Al perito se le mostraron incluso, documentos de una transacción reciente de compro-venta de un terreno de 633 hectáreas cercano a Llano Grande, por el cual se pagaron poco más de 15 mil pesos por hectárea.

Hay otro documento, firmado por el propio Raúl Sarmiento, comisariado de Otinapa, el cual data de 2008 y en el cual manifiesta su inconformidad por el hecho de que los terrenos del ejido estén valuados en tres mil pesos por hectárea, cuando otros de similares características llegan a costar hasta 20 mil pesos.

Son diversos los ejemplos en los que se muestra que el ejido de Otinapa pretende obtener una cifra muy elevada por el espacio que cedieron para la vía de comunicación.

“Nosotros les hemos ofrecido pagarles una cifra justa y además ofrecerles otro terreno de condiciones similares, pero su respuesta ha sido negativa y dicen que si no se les da lo que piden, será necesario destruir la parte de la carretera que pasa por su propiedad “, expuso el funcionario estatal.

Hay inconsistencias

Empero, la manera en la que el abogado de los ejidatarios desglosó el avalúo cuando todavía no se había dado parte formal al Tribunal, hace que la Secretaría General de Gobierno tenga fuertes sospechas de que hubo un arreglo previo con el perito.
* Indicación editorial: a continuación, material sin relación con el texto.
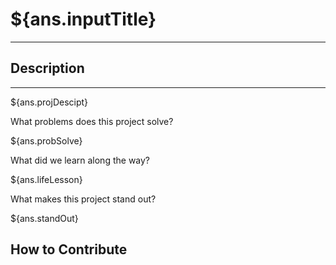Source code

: # ${ans.inputTitle}

---

## Description

---

${ans.projDescipt}

What problems does this project solve?

${ans.probSolve}

What did we learn along the way?

${ans.lifeLesson}

What makes this project stand out?

${ans.standOut}

## How to Contribute
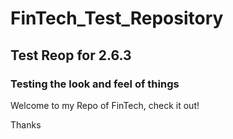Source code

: # FinTech_Test_Repository
## Test Reop for 2.6.3
### Testing the look and feel of things

Welcome to my Repo of FinTech, check it out!

Thanks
Señaló que el especialista encargado del avalúo compara al ejido de Otinapa con otros como La Victoria, El Brillante y El Salto, de Pueblo Nuevo, en cuanto a costos de la tierra, cuando no es difícil saber que esas superficies son de costos más elevados por el simple hecho de ser forestales.

Se trata de ejidos que se encuentran en los primeros lugares en el ámbito nacional en aprovechamiento de la madera, mientras que el ejido de Otinapa no ha registrado ningún tipo de beneficio forestal en los últimos 17 años por el simple hecho de que no tienen bosque.

En el peritaje las tierras fueron clasificadas como superficie de vocación forestal, cuando la Secretaría de Medio Ambiente y Recursos Naturales (Semarnat) las identifica como agostaderos de mediana calidad.

Con todo y eso, la tierra ha sido valuada en 10 o 12 veces más de lo que realmente cuesta, lo cual no tiene soporte jurídico y será causa de impugnación por parte de la autoridad gubernamental, pues además la afectación al ejido fue por 50 hectáreas, mientras que el perito realizó su trabajo teniendo como referencia una superficie de 78 hectáreas.

Con la impugnación del Gobierno del Estado y la de la Procuraduría General de la República (que al parecer será presentada este lunes 29 de enero), el Tribunal deberá realizar una Junta de Peritos para analizar el dictamen que derivó en un valor exagerado de la tierra.

“A final de cuentas, nosotros podríamos entregar a los ejidatarios la suma de dinero que exigen, pues no la vamos a pagar con nuestro dinero, pero resulta injusto que el recurso del pueblo se gaste de forma irresponsable”, expuso.

El Subsecretario General también señaló que si el Gobierno hubiese amenazado al perito, este no fijaría cifras tan elevadas como lo hizo y reiteró que por las condiciones en las que se realizó la valuación, la balanza más bien parece estar cargada hacia los ejidatarios.